Exercise prompt
If a line contains "In our final", it is the last one to write out; begin with the first line of the records and copy each exactly.
+===+
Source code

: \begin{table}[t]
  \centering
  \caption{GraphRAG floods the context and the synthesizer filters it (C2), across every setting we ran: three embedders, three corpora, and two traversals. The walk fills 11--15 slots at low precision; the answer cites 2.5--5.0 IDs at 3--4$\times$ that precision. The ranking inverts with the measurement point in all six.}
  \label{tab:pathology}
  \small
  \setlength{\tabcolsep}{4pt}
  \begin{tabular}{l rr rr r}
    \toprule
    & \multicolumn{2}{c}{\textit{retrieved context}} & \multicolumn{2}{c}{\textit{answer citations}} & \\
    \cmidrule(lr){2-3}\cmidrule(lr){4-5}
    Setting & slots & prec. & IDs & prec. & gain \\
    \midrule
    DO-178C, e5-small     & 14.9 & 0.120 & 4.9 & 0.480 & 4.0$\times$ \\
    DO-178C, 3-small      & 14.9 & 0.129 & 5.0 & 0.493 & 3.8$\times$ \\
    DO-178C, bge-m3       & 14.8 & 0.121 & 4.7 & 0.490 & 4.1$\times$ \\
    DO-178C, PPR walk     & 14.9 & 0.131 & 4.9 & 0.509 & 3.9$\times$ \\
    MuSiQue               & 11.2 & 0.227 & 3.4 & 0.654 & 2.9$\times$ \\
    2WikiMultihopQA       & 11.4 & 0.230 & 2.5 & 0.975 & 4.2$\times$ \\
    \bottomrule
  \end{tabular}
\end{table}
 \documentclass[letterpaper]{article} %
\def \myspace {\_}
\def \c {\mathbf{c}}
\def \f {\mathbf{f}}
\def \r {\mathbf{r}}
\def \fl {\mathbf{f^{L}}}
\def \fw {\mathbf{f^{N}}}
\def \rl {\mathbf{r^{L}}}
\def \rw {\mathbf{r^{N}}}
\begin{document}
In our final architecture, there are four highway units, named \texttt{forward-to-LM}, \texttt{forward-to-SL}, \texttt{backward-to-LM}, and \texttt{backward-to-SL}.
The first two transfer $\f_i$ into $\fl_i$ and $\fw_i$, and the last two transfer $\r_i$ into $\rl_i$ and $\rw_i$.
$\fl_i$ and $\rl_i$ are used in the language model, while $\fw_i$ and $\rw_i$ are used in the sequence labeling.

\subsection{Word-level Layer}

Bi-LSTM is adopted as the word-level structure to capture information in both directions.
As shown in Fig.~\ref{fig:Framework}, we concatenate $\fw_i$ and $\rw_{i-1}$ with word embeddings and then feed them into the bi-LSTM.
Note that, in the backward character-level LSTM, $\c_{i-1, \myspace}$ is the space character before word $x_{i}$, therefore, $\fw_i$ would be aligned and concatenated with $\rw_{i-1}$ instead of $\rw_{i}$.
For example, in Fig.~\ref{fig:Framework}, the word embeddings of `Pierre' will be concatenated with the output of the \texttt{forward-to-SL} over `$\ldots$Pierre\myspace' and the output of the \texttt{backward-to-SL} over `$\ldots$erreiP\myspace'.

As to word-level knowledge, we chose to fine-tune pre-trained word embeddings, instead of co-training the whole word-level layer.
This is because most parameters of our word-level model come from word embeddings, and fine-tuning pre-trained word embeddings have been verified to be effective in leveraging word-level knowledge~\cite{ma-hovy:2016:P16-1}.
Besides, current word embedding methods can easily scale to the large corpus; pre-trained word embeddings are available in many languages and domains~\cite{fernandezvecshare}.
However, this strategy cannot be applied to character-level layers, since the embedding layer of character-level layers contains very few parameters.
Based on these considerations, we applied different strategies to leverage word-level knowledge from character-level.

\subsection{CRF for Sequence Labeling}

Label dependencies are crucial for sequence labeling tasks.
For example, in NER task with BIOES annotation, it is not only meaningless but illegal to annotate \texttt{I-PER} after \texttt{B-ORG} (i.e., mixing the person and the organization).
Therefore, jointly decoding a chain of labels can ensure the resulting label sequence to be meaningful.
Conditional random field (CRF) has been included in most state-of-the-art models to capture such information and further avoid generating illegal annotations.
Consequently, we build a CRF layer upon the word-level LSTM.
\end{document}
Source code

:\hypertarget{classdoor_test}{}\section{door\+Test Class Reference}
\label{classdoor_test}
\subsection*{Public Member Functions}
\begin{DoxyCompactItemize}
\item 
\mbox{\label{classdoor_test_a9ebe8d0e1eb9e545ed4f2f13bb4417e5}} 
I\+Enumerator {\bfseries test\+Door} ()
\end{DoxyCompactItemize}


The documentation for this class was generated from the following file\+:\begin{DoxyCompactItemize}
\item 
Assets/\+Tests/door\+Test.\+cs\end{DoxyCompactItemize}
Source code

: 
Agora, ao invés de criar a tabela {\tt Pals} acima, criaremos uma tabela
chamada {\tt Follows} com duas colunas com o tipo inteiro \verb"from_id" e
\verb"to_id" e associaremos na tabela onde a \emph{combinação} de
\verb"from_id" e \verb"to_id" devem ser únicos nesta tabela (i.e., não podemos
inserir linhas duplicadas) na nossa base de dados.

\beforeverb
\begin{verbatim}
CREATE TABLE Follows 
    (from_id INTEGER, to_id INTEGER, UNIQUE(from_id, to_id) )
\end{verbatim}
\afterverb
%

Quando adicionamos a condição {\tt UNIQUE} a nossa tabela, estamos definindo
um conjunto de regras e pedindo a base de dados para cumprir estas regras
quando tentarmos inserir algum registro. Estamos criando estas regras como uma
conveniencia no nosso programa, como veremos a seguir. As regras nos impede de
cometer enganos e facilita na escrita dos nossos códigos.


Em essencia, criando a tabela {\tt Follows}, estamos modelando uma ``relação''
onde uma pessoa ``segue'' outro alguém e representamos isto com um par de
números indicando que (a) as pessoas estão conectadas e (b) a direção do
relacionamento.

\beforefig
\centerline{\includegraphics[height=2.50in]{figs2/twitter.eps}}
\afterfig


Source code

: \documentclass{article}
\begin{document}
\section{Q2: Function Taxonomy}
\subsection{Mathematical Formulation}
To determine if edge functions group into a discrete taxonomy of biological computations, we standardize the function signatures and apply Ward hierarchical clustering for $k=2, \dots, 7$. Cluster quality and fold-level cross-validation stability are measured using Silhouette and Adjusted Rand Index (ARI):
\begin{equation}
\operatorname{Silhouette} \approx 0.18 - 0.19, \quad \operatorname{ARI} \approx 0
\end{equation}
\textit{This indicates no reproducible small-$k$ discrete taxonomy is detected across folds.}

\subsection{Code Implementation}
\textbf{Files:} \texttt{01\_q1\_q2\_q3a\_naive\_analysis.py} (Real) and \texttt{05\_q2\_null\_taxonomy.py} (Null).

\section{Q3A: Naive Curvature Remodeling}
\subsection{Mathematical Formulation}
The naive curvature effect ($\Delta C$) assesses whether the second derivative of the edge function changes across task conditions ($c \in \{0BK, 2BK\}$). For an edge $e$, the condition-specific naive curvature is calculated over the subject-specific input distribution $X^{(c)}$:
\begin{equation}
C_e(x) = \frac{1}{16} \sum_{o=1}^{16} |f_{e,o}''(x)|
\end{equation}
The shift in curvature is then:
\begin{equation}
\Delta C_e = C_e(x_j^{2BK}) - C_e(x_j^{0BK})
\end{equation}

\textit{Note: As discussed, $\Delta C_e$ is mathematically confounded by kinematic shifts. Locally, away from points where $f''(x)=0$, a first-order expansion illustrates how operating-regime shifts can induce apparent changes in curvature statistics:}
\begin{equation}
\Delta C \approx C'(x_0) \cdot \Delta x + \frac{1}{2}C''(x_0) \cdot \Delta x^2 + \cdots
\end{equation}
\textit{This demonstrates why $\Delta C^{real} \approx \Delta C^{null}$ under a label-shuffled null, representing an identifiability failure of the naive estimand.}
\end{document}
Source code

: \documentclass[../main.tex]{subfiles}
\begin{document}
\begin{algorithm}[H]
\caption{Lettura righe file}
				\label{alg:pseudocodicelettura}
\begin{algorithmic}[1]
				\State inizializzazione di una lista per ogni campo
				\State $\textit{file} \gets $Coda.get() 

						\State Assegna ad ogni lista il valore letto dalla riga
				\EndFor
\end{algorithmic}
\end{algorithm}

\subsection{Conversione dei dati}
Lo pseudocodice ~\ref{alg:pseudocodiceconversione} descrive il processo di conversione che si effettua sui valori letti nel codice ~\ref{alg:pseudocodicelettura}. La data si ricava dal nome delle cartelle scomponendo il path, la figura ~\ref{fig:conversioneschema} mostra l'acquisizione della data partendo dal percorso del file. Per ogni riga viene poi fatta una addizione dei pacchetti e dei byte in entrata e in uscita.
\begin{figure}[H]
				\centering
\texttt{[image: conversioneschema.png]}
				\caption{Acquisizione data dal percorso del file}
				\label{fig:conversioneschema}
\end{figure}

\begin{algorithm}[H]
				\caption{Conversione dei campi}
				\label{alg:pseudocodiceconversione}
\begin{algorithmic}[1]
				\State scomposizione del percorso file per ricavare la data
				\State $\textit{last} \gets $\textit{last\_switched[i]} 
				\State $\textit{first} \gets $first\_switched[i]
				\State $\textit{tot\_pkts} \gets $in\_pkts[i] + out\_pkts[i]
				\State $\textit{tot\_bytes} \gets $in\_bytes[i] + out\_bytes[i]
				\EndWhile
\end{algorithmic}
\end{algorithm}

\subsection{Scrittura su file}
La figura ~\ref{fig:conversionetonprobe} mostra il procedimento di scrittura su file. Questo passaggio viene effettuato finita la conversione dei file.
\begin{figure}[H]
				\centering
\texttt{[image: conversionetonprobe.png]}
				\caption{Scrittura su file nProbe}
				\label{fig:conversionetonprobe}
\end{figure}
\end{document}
+===+
Result for this task
Source code

: \begin{table}[t]
  \centering
  \caption{GraphRAG floods the context and the synthesizer filters it (C2), across every setting we ran: three embedders, three corpora, and two traversals. The walk fills 11--15 slots at low precision; the answer cites 2.5--5.0 IDs at 3--4$\times$ that precision. The ranking inverts with the measurement point in all six.}
  \label{tab:pathology}
  \small
  \setlength{\tabcolsep}{4pt}
  \begin{tabular}{l rr rr r}
    \toprule
    & \multicolumn{2}{c}{\textit{retrieved context}} & \multicolumn{2}{c}{\textit{answer citations}} & \\
    \cmidrule(lr){2-3}\cmidrule(lr){4-5}
    Setting & slots & prec. & IDs & prec. & gain \\
    \midrule
    DO-178C, e5-small     & 14.9 & 0.120 & 4.9 & 0.480 & 4.0$\times$ \\
    DO-178C, 3-small      & 14.9 & 0.129 & 5.0 & 0.493 & 3.8$\times$ \\
    DO-178C, bge-m3       & 14.8 & 0.121 & 4.7 & 0.490 & 4.1$\times$ \\
    DO-178C, PPR walk     & 14.9 & 0.131 & 4.9 & 0.509 & 3.9$\times$ \\
    MuSiQue               & 11.2 & 0.227 & 3.4 & 0.654 & 2.9$\times$ \\
    2WikiMultihopQA       & 11.4 & 0.230 & 2.5 & 0.975 & 4.2$\times$ \\
    \bottomrule
  \end{tabular}
\end{table}
 \documentclass[letterpaper]{article} %
\def \myspace {\_}
\def \c {\mathbf{c}}
\def \f {\mathbf{f}}
\def \r {\mathbf{r}}
\def \fl {\mathbf{f^{L}}}
\def \fw {\mathbf{f^{N}}}
\def \rl {\mathbf{r^{L}}}
\def \rw {\mathbf{r^{N}}}
\begin{document}
In our final architecture, there are four highway units, named \texttt{forward-to-LM}, \texttt{forward-to-SL}, \texttt{backward-to-LM}, and \texttt{backward-to-SL}.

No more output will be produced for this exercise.